**Stored dataset items:**
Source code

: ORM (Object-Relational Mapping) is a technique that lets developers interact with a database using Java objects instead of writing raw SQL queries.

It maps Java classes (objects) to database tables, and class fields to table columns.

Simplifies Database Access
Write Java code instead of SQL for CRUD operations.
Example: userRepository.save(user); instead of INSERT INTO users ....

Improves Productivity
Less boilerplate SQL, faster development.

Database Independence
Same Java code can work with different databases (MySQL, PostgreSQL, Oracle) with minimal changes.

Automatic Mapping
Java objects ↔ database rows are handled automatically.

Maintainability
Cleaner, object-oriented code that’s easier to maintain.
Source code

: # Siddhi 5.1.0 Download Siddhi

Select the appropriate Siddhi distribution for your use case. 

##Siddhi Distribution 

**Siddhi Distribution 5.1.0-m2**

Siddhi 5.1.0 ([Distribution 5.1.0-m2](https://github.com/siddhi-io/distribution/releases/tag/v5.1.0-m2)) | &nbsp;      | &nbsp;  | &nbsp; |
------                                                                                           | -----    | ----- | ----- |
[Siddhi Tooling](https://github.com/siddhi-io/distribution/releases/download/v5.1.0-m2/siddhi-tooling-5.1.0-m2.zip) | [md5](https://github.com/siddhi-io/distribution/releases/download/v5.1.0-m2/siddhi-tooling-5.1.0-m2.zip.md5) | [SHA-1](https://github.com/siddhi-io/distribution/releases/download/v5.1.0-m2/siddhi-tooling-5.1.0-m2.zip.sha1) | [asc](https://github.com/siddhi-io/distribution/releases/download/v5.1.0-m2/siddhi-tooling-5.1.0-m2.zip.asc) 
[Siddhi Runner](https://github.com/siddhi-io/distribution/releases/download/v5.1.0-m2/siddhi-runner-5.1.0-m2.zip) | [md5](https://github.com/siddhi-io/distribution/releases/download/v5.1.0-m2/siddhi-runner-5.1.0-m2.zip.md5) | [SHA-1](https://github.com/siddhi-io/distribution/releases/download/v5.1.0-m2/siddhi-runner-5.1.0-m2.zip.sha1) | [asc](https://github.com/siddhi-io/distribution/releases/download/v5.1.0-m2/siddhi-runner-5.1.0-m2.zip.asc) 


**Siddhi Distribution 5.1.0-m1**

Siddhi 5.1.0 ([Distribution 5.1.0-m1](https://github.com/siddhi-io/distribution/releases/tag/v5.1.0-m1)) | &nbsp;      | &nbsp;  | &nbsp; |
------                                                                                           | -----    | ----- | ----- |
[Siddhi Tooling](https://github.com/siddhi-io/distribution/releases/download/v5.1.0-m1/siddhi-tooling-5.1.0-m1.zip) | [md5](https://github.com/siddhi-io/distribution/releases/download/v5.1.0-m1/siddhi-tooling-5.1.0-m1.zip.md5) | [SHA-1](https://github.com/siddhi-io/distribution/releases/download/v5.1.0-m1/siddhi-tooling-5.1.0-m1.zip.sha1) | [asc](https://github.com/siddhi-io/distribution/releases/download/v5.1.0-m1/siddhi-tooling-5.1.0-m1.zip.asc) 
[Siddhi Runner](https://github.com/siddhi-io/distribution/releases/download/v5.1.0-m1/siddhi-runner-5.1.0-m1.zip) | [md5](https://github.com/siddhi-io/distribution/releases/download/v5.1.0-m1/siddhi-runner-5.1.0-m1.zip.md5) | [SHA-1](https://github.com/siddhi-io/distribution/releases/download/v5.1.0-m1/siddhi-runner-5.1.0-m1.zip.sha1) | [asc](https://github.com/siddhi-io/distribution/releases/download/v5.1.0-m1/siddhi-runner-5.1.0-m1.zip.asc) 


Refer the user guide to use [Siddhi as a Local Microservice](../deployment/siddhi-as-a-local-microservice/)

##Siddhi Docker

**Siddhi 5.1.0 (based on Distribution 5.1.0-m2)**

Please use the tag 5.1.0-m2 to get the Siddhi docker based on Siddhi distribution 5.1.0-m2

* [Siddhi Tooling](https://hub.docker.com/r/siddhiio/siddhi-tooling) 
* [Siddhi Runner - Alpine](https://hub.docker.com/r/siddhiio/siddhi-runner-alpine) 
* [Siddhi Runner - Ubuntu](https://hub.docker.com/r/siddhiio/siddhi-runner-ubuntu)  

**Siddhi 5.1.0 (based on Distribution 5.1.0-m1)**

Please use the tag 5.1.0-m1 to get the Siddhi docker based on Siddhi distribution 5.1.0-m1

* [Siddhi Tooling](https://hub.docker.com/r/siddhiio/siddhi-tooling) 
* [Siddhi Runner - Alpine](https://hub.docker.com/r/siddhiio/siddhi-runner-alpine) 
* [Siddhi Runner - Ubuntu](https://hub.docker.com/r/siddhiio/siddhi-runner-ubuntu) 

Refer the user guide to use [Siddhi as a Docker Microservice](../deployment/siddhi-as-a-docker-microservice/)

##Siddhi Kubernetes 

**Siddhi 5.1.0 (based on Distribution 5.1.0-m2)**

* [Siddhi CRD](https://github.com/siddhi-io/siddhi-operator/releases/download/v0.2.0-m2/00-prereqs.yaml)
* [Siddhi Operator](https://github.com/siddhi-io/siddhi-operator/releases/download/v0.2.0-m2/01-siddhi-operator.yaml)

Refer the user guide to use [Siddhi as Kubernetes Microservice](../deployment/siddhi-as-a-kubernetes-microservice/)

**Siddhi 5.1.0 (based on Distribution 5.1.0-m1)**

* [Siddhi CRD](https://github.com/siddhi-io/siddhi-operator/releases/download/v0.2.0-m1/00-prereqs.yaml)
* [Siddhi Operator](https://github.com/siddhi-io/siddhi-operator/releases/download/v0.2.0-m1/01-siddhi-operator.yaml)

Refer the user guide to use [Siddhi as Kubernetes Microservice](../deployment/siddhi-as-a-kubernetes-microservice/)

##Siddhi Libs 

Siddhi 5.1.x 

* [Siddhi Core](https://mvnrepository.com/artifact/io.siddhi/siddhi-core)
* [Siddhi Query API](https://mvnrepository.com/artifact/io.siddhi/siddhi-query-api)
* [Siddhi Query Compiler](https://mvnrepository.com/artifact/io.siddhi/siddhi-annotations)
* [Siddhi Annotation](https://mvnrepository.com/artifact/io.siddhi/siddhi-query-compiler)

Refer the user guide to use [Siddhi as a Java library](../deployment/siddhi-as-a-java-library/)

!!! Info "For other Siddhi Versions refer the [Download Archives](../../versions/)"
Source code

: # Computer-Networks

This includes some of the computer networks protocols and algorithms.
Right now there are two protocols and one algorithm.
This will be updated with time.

**Action item:** Return only the exact lines from the opening of the records through the line that contains "Maintainability", both included.

**Result:**
Source code

: ORM (Object-Relational Mapping) is a technique that lets developers interact with a database using Java objects instead of writing raw SQL queries.

It maps Java classes (objects) to database tables, and class fields to table columns.

Simplifies Database Access
Write Java code instead of SQL for CRUD operations.
Example: userRepository.save(user); instead of INSERT INTO users ....

Improves Productivity
Less boilerplate SQL, faster development.

Database Independence
Same Java code can work with different databases (MySQL, PostgreSQL, Oracle) with minimal changes.

Automatic Mapping
Java objects ↔ database rows are handled automatically.

Maintainability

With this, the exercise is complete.